Sphingolipid-gated Ca2+ release from intracellular stores of endothelial cells is mediated by a novel Ca(2+)-permeable channel.

Sphingolipid-gated Ca2+ signaling is mediated through Ca(2+)-permeable channels. In this report, we characterize the properties of the channel in a human endothelial cell line (EA.hy926). Ca2+ release from intracellular stores is not antagonized by nifedipine, omega conotoxin G-VIa, or heparin. To further characterize the molecular properties of the channel, we developed a novel assay to directly measure efflux of Ca2+ from intracellular stores of permeabilized Xenopus oocytes.
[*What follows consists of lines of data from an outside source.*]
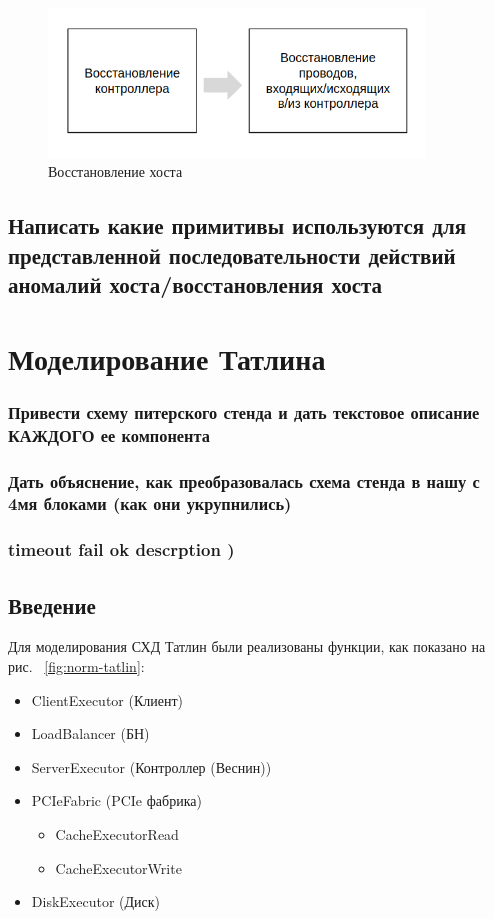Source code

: \begin{figure}[!ht]
\centering
\includegraphics[width=10cm]{Kenenbek/images/repair-host.png}
\caption{Восстановление хоста}
\label{fig:repai-host}
\end{figure}

\subsection{Написать какие примитивы используются для представленной последовательности действий аномалий хоста/восстановления хоста}


\section{Моделирование Татлина}\label{Tatlin}
\subsubsection{Привести схему питерского стенда и дать текстовое описание КАЖДОГО ее компонента}

\subsubsection{Дать объяснение, как преобразовалась схема стенда в нашу с 4мя блоками (как они укрупнились)}


\subsubsection{timeout fail ok descrption )}

\subsection{Введение}

Для моделирования СХД Татлин были реализованы функции, как показано на рис.  ~\ref{fig:norm-tatlin}:

\begin{itemize}
\item ClientExecutor (Клиент) 
\item LoadBalancer (БН)
\item ServerExecutor (Контроллер (Веснин))
\item PCIeFabric (PCIe фабрика)
\begin{itemize}
\item CacheExecutorRead
\item CacheExecutorWrite
\end{itemize}
\item DiskExecutor (Диск)
\end{itemize}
Following size fractionation by sucrose gradient, poly(A)+ RNA from EA.hy926 cells is microinjected into oocytes of Xenopus laevis. We find that the mRNA encoding Ca2+ release activity is approximately 1.5-2.0 kilobases in length. The sphingolipid-gated Ca(2+)-permeable channel is thus likely to be a novel Ca(2+)-permeable channel distinct from other characterized intracellular Ca2+ channels such as the ryanodyne receptor and the inositol 1,4,5-trisphosphate receptor. The method described here provides a new approach to further characterizing this channel and other intracellular Ca2+ channels.